Comment en vient-on à agir (à s’engager dans l’action ?) et comment se maintient-on dans une action ?
Kiesler considère l’engagement comme « le lien qui existe entre un individu et ses actes. »
On a l'idée que seuls nos actes nous engagent. Mais aussi que l'engagement peut être plus ou moins fort, que l'on peut être engagé à différents degrés.
En effet il existe 5 facteurs permettant de moduler la force du lien qui existe entre la personne et ce qu'elle fait.
Le caractère public ou privé de l’acte (Il est plus engageant de faire quelque chose sous le regard d’autrui que dans l’anonymat)
Le caractère irréversible ou réversible de l’acte.

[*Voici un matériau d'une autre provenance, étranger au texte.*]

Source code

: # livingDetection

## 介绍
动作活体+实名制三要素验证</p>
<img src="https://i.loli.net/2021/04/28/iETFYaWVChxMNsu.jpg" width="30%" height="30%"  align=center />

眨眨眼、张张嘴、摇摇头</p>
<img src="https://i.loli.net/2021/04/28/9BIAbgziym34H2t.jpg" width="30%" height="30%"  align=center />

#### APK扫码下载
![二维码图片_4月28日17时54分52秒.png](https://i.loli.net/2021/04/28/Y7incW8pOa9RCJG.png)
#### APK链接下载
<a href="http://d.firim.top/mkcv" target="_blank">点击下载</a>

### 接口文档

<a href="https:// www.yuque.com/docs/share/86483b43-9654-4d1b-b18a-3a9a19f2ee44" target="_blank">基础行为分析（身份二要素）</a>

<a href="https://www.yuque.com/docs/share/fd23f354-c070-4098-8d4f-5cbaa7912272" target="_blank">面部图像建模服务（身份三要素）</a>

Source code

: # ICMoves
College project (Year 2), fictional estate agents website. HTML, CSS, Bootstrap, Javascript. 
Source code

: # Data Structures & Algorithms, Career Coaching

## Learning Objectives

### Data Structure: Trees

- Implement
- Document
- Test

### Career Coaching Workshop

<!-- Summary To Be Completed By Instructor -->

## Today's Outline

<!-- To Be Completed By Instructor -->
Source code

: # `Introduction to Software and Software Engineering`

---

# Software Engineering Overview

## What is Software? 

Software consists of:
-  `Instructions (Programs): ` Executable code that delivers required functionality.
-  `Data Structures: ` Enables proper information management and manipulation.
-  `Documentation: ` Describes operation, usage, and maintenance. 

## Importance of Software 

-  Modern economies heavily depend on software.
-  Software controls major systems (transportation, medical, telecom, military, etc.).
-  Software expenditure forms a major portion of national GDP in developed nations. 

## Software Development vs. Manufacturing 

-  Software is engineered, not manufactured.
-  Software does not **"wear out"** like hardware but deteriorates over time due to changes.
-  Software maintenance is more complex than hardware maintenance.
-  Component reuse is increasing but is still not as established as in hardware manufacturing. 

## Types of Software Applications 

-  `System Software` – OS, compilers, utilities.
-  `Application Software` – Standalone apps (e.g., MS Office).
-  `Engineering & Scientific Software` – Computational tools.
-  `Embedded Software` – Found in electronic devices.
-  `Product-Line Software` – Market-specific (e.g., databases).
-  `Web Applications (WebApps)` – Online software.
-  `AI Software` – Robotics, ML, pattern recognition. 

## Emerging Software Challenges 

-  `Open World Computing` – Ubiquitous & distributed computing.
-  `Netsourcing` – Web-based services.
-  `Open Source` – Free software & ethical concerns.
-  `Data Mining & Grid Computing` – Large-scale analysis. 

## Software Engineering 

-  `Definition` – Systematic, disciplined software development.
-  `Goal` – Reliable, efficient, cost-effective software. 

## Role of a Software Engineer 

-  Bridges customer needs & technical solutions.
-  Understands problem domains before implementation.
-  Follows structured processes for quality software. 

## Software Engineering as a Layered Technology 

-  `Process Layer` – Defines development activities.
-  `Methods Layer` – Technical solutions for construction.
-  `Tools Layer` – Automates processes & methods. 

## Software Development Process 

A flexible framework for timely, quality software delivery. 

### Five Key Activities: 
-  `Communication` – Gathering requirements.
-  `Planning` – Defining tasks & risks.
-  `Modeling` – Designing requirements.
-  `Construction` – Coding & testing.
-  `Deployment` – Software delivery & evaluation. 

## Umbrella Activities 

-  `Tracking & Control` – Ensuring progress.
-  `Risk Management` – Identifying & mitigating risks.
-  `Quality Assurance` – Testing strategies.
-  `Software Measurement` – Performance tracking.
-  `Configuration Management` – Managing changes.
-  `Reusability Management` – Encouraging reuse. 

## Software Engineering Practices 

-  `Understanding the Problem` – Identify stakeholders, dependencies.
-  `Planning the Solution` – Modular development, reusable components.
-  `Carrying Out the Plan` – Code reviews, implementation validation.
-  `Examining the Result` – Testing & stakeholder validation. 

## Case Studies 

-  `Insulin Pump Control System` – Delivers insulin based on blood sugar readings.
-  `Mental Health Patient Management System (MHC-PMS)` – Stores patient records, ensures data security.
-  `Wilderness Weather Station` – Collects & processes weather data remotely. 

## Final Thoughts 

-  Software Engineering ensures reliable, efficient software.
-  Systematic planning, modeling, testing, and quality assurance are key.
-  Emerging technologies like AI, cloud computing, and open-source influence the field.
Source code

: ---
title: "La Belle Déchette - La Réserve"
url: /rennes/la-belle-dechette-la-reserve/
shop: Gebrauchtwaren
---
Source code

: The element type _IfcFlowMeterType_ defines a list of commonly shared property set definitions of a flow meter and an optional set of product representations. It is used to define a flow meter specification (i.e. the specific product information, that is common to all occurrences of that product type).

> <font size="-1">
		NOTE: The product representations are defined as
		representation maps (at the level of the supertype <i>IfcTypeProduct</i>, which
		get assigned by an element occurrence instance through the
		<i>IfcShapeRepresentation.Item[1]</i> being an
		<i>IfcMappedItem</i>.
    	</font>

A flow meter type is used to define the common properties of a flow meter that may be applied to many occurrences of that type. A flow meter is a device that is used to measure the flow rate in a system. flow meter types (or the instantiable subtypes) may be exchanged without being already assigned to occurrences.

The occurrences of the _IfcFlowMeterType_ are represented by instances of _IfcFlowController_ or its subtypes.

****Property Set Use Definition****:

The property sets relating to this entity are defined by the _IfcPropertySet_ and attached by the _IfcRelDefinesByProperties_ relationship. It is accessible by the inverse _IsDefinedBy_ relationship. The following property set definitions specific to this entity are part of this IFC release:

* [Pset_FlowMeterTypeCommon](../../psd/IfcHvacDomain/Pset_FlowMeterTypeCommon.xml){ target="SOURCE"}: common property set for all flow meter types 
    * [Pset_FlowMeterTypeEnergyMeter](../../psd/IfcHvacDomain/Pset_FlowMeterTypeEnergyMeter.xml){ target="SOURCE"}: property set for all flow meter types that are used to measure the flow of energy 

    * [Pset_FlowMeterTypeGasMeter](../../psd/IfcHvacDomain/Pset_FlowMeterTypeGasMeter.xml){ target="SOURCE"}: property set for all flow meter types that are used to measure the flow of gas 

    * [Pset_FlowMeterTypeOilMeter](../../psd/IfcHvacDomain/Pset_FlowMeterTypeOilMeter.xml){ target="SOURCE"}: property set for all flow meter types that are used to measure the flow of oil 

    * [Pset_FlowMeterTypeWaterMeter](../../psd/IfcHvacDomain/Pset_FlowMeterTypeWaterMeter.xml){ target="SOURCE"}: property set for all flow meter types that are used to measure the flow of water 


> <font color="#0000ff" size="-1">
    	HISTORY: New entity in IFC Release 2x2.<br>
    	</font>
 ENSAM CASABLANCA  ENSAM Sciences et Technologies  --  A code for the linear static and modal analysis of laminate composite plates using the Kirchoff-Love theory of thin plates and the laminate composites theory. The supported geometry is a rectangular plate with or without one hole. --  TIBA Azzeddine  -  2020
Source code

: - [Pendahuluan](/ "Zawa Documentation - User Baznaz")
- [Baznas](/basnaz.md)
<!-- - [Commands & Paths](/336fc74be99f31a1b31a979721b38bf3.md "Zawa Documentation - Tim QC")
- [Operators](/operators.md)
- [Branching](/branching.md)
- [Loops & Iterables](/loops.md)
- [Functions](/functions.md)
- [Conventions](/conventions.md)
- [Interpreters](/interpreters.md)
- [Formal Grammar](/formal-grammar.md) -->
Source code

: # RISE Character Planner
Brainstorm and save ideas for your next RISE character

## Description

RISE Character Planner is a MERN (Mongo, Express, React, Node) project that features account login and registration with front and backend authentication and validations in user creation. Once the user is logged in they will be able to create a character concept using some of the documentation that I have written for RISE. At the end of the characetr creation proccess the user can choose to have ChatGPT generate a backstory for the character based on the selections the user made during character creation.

Plus la personne perçoit qu’elle ne pourra pas faire marche arrière (sentiment qu’elle ne pourra plus revenir sur le comportement qu’elle est sur le point d’émettre), plus elle est engagée.
Le caractère coûteux ou non coûteux de l’acte. le fait de pouvoir accepter un acte couteux peut paraitre beaucoup plus engageant que le bon marché.
Le sentiment de liberté. Plus la personne se voit libre de faire ou de ne pas faire, plus elle fera. La simple évocation de ce sentiment par l’expérimentateur : « vous êtes libre de … » amènent davantage les personnes à accepter l’acte.
L'engagement est donc lié à plusieurs états de fait.
S'en même des expériences émotionnelles importantes : en effet, le fait de s'engager fait surgir des peurs qui sont difficiles à surmonter seules, l'aide d'un coach ou d'un psy peut être nécessaire parfois tellement la peur, ou la fuite peuvent faire partie d'un scénario de vie récurent. (engagement amoureux par ex.)